They grow up so fast, don’t they?

Happy birthday, Backstage! Three years ago, Spotify released its homegrown developer portal into the wild after a small team collaborated on an internal Hack Week project. We’d had a lot of conversations with companies looking to build out something similar to what we’d been running for years, so our Hack Week sprint started as an experiment to see if the Backstage core plugins could be valuable in open source.

It's cliché at this point — because we’ve said it a million times — but no one could have predicted what came next.

In three short years, Backstage has grown to a Cloud Native Computing Foundation Incubating project, with more than 900 adopters and 1000+ contributors worldwide. Companies like CVS Health, Siemens, LinkedIn, REI, Vodafone, and Lego are building out their own developer portals from the Backstage framework and bringing their learnings to the project.

A few more stats we love to see (mainly coming from the project repo):

  • 3k+ project forks
  • 38k+ commits
  • 12k+ PRs
  • 15k+ total contributions
  • 21k+ stars on GitHub
  • 9k+ Discord members
  • 100+ open source plugins in the plugin marketplace

But, without a doubt, the best thing about the Backstage project is the people in this community.
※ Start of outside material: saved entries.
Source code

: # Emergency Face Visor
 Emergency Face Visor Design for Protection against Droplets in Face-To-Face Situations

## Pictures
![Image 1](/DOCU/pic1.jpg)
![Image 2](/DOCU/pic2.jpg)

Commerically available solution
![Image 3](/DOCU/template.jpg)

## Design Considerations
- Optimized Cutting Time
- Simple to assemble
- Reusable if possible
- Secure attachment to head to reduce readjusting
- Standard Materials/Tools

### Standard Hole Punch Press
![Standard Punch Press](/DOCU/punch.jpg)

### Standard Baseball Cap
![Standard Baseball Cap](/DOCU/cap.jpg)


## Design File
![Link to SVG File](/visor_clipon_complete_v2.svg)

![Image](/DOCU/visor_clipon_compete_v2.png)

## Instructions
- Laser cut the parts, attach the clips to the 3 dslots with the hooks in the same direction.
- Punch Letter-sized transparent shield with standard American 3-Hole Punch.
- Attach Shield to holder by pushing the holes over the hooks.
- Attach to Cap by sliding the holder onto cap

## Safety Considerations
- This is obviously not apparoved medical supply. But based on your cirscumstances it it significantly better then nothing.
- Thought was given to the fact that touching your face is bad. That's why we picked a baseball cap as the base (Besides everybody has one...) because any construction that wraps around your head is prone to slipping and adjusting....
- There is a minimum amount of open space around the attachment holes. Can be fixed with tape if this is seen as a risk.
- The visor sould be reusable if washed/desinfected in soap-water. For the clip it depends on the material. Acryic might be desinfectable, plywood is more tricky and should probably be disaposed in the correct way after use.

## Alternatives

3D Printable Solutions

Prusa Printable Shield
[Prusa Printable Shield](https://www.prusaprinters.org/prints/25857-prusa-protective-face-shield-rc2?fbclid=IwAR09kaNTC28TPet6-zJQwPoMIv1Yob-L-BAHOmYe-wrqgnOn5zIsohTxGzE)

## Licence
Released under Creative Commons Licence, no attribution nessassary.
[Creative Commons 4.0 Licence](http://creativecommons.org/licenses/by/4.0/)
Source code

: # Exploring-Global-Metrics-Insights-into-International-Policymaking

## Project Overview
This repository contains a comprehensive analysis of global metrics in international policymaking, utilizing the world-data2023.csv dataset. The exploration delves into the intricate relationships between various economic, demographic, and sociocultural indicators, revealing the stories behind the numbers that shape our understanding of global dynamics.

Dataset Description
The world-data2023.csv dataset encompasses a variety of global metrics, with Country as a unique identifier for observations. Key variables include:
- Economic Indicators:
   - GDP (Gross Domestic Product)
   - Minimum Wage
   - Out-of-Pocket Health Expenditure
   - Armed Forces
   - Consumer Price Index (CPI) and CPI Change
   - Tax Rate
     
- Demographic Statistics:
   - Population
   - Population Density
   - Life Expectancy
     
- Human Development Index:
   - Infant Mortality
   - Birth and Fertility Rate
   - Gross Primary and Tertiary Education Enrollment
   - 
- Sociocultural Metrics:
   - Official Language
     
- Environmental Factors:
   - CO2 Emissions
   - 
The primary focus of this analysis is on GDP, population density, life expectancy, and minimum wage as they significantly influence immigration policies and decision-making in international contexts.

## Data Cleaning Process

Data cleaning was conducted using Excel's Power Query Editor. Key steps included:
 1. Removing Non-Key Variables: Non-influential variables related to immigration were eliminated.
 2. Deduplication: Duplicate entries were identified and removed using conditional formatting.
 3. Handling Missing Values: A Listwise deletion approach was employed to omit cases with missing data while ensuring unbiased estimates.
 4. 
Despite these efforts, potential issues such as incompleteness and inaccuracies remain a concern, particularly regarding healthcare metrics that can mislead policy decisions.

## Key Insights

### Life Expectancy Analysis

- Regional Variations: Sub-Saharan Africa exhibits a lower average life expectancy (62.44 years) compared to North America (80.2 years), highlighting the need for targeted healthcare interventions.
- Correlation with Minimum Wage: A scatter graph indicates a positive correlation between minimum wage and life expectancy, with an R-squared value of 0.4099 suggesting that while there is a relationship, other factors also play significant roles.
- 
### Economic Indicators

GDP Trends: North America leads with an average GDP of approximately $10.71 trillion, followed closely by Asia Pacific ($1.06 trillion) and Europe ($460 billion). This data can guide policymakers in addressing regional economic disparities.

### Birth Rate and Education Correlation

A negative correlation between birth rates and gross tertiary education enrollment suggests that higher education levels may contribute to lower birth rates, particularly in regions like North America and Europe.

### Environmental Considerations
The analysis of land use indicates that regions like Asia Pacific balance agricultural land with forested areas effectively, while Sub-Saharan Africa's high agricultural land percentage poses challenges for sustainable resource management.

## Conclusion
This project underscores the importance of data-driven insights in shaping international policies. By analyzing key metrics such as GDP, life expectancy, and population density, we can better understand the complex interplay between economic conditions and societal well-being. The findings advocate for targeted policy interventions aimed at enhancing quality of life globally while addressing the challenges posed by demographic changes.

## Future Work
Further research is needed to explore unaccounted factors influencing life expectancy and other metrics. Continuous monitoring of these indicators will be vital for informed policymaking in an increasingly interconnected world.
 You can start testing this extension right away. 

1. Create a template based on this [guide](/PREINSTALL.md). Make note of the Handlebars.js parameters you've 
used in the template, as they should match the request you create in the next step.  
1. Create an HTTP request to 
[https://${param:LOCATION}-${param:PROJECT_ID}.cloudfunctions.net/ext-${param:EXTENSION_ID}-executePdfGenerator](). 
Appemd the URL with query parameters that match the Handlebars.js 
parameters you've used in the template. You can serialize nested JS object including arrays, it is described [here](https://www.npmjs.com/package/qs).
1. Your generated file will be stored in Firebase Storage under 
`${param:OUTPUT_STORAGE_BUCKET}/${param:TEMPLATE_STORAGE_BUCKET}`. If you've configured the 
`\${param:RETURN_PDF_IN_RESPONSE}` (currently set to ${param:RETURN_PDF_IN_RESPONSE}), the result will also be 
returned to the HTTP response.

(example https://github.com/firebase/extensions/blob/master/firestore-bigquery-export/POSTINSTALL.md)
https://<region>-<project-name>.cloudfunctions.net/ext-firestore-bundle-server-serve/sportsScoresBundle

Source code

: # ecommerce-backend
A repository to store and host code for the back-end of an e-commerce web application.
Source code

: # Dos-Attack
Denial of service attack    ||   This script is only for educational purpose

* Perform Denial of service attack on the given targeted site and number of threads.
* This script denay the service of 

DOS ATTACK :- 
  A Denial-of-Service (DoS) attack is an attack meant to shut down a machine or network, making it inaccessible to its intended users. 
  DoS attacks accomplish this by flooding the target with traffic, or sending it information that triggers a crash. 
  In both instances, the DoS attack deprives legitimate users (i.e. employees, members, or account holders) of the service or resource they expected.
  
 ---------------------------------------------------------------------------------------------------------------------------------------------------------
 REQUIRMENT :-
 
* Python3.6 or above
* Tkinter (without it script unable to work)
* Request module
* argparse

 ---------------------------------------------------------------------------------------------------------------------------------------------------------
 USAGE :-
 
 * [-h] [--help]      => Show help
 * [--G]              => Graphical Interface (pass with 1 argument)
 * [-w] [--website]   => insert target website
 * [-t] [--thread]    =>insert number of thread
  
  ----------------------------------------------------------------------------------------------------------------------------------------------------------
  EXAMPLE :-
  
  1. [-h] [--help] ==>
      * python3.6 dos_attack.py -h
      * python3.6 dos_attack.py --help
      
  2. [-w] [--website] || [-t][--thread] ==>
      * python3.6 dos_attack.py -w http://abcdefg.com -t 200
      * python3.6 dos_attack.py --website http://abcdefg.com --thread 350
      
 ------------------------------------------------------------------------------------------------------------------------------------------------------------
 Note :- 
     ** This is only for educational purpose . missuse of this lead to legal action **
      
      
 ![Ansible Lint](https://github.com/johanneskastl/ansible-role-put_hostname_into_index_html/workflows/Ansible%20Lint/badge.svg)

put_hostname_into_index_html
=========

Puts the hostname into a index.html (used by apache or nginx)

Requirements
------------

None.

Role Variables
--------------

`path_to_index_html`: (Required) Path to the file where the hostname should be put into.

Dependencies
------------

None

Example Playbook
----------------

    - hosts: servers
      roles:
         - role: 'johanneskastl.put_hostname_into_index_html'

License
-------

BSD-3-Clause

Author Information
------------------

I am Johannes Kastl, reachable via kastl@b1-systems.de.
People who are curious, collaborative, and excited to share knowledge. People who’ll sift through Discord at all hours to answer questions and support one another. People who come from all over the world but share a common trait: being passionate about enabling developers to do their best work.

Don’t take our word for it! Take a look at this birthday video we put together with a few community members.

The growing pains are real

But it's not all sunshine and roses in Backstage-land. If Year 1 was about getting this community going and Year 2 was focused on maturing the platform, then Year 3 needs to address some of the inevitable growing pains a project undergoes as it gains ground.

We hear two things pretty consistently from the community:

  • Backstage is a steep learning curve: Over the past three years, the project has grown in scope and breadth which can translate to complexity. This is especially true for newcomers looking to get their arms wrapped around the key concepts.
  • Backstage has barriers to adoption: Backstage adopters tell us driving widespread adoption of their developer portal remains the biggest challenge they face. Adoption barriers can be technical but are often cultural.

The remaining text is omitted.